The government has made a commitment to giving every child the best start in life, yet current staffing levels make this ambition impossible to realise. In January, the Health and Social Care Committee flagged that without urgent action to rebuild the workforce, this pledge would certainly collapse. The pandemic intensified the challenge when health visitors were redeployed to other NHS duties, a decision later described as “fundamentally flawed” during the Covid inquiry. Although services have later restarted, the core capacity problem remains outstanding. Without substantial investment in recruiting and retaining health visitors, England risks creating a generation of children who miss out on the early support that could reshape their futures.
| Nation | Mandatory health visitor visits |
|---|---|
| England | Five appointments from late pregnancy to age two (first three in home) |
| Scotland | Universal health visiting pathway with safe caseload limits of approximately 250 families |
| Wales | Flying Start programme with enhanced visiting in disadvantaged areas; safe caseload limits implemented |
| Northern Ireland | Health visiting services with safe staffing limits of approximately 250 families per visitor |
- Current caseloads in England reach 1,000 families per health visitor, versus 250 in the rest of the UK
- Health visitor numbers have declined 45 per cent in the last ten years, from 10,200 to 5,575
- Unmanageable workloads force practitioners to cancel follow-up visits despite knowing families need support
Calls for urgent action and change
The Institute of Health Visiting has become increasingly vocal about the necessity of prompt action to tackle the problem. Chief executive Alison Morton has called for the government to establish mandatory caseload limits comparable to those currently operating across Scotland, Wales and Northern Ireland. “We need to set a benchmark, otherwise we’re just going to keep witnessing this deterioration with extremely difficult, unsafe workloads which are unmanageable for health visitors to operate in,” Morton warned. She emphasised that without such protections, the profession risks seeing experienced professionals leave to exhaustion and burnout.
The budgetary impact of inaction are stark. Rebuilding the health visiting workforce would necessitate substantial public funding, yet the long-term savings from preventative action far outweigh the initial expenditure. Families currently missing out on essential assistance during the crucial formative period face cascading problems that become exponentially more expensive to resolve in future. Emotional health issues, learning difficulties and engagement with criminal justice services all stem, in part, to poor early assistance. The government’s stated commitment to providing every child with the best start in life rings hollow without the means to realise it.

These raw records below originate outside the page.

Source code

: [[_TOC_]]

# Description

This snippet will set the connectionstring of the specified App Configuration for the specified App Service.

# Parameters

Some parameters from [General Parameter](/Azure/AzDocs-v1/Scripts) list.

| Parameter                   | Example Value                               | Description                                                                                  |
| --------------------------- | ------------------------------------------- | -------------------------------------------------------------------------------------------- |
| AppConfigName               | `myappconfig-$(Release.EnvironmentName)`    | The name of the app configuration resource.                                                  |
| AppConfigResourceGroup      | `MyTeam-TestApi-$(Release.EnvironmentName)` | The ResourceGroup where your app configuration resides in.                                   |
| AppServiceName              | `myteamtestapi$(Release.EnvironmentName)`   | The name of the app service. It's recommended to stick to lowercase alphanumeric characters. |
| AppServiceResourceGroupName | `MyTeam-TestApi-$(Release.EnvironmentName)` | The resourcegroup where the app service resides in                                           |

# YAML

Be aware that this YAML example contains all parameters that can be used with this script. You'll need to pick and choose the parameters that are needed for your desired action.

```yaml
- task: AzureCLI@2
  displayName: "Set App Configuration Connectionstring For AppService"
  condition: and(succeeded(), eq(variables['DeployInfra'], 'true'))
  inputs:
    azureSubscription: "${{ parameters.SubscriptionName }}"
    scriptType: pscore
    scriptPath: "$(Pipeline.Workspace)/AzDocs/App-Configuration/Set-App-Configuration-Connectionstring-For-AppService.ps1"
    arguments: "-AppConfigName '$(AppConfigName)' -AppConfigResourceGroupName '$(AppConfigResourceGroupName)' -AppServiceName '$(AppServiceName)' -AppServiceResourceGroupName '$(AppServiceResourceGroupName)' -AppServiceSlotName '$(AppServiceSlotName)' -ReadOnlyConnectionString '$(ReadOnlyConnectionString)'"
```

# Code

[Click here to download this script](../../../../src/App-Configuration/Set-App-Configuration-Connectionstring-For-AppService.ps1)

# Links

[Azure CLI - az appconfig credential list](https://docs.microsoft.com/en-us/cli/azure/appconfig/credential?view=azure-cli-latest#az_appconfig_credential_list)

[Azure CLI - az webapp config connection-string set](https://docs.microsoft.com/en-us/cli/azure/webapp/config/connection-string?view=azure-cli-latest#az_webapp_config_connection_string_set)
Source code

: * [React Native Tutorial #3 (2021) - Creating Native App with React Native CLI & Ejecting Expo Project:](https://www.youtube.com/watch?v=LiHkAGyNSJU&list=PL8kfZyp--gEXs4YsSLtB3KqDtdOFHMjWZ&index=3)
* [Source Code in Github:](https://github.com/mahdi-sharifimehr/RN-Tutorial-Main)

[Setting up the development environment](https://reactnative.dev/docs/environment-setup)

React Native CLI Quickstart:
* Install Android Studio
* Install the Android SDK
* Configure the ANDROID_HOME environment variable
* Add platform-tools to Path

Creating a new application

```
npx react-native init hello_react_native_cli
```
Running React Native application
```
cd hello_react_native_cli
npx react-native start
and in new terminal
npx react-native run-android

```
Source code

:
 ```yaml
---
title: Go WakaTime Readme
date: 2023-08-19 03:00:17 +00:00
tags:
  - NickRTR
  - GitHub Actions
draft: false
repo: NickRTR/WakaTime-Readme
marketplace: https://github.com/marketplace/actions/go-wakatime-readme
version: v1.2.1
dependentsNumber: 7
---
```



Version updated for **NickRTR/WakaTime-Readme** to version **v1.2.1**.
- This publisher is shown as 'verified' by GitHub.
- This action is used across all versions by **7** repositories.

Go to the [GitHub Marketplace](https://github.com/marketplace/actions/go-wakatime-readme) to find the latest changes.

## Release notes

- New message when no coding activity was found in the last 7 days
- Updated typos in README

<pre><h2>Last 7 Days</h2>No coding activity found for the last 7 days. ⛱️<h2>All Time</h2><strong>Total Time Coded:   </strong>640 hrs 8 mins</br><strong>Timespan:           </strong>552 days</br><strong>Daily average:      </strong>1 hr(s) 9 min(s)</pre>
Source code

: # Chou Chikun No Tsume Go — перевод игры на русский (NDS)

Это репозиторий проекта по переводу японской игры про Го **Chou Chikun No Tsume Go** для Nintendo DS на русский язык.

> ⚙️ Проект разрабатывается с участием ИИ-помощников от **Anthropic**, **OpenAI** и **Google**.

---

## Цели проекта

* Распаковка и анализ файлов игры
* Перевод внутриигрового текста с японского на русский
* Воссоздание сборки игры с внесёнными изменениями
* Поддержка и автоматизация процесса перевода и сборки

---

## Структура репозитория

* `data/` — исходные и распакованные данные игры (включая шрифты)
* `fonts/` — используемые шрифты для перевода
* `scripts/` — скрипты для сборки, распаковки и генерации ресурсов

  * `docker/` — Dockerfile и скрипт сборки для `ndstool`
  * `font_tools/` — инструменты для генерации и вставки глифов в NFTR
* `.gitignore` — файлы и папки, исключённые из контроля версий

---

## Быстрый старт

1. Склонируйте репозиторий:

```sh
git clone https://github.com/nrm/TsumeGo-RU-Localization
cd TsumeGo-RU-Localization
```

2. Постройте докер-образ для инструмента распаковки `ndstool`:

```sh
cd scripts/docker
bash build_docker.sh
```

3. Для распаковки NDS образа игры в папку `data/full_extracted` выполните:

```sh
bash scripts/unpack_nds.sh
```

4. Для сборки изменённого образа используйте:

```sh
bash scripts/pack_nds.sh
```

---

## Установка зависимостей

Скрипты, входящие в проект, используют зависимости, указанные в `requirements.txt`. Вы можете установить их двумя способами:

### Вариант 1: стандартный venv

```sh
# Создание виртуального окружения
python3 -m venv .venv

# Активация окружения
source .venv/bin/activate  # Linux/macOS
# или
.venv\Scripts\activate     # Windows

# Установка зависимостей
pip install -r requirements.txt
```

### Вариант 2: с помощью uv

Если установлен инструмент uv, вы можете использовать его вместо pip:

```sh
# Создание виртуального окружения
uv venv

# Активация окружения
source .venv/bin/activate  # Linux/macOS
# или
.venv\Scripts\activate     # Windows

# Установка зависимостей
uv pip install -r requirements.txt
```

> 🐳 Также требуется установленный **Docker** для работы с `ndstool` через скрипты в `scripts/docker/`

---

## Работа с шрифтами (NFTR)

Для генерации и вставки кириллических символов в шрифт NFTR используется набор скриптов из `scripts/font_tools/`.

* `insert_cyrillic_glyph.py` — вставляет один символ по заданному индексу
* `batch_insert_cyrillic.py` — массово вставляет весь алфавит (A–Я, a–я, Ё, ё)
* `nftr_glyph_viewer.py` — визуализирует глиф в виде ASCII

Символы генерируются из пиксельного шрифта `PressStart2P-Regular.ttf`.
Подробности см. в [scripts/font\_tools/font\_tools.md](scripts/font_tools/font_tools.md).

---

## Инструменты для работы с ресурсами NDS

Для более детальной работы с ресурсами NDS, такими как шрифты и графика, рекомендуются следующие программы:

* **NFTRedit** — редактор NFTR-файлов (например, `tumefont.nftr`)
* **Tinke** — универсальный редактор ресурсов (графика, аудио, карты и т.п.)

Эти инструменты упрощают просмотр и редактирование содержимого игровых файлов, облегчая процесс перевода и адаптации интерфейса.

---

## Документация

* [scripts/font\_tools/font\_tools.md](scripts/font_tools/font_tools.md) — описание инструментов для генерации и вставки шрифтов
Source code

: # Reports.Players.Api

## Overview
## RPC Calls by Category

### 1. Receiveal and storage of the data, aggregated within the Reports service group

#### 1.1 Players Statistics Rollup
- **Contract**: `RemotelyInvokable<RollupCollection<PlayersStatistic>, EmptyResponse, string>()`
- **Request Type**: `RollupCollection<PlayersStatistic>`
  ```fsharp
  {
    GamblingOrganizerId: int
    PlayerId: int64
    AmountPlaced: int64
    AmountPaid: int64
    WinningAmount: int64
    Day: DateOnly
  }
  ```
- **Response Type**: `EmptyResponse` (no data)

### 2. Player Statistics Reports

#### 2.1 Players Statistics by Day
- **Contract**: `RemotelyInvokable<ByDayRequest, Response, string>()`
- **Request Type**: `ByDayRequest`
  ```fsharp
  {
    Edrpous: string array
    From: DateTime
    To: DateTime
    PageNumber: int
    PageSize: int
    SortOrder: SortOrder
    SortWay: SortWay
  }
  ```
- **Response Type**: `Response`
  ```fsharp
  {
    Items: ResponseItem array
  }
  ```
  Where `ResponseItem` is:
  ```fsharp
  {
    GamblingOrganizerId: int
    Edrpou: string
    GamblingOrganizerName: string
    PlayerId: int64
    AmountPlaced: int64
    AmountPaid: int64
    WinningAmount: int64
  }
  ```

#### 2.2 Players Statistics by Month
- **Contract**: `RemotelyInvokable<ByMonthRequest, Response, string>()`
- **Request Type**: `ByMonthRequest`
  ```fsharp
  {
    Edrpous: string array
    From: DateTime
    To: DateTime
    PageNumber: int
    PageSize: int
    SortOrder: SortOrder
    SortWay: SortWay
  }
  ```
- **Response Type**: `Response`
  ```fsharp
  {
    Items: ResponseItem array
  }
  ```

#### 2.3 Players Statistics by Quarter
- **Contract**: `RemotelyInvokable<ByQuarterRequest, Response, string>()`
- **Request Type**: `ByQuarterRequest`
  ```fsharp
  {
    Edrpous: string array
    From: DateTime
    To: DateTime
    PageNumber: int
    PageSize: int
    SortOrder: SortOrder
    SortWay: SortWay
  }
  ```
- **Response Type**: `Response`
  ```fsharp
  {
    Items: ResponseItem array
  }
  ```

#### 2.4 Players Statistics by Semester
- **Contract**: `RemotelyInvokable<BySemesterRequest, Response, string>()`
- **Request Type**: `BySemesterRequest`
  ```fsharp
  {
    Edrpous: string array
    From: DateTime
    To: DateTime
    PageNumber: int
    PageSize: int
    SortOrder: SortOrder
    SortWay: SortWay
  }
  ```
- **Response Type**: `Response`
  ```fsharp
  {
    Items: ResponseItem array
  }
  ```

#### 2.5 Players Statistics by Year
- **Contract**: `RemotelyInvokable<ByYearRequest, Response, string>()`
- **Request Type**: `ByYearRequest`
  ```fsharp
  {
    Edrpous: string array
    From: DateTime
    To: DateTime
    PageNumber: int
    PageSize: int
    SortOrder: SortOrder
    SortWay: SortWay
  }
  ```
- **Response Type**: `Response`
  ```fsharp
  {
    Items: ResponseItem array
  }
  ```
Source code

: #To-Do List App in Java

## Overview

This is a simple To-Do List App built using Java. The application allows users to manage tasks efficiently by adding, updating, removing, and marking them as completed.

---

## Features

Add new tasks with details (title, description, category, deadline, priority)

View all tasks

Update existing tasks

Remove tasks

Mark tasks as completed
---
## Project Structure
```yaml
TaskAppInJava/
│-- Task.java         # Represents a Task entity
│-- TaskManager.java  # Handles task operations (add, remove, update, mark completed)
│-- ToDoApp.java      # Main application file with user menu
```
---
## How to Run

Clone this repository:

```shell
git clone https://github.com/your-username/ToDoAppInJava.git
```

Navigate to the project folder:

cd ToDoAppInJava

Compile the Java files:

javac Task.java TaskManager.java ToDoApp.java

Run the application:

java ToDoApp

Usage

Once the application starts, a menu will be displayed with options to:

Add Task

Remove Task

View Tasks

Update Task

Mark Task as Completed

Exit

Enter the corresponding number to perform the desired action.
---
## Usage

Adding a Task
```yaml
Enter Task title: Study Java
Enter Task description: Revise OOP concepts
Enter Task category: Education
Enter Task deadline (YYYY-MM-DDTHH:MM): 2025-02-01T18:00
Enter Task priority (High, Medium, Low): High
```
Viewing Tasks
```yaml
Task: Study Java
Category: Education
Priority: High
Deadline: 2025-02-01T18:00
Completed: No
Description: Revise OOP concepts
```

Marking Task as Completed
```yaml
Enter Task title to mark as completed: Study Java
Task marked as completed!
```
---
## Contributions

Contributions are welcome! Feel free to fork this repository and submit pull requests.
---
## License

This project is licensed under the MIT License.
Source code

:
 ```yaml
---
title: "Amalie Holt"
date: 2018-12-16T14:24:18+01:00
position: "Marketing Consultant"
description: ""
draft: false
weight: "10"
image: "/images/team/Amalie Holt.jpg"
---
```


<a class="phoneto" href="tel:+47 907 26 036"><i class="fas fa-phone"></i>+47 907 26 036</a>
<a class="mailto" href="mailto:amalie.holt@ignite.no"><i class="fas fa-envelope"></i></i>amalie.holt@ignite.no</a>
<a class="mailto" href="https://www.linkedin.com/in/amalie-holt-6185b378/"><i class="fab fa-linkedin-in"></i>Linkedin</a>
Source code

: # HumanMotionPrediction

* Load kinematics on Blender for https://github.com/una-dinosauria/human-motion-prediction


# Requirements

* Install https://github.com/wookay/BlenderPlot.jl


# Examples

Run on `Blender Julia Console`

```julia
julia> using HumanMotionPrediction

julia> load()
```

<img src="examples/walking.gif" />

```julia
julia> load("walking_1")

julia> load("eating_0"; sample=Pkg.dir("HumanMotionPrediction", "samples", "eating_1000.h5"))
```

What professionals are insisting on
Health visiting leaders are calling for three key measures: the establishment of sustainable workload limits set at around 250 families per visitor; a significant staffing push to reconstruct the workforce to pre-2014 capacity; and ring-fenced funding to ensure health visiting services are safeguarded against upcoming NHS financial constraints. Without these measures, experts warn that the profession will maintain its trajectory of decline, ultimately affecting the most at-risk families in society who require most critically these services.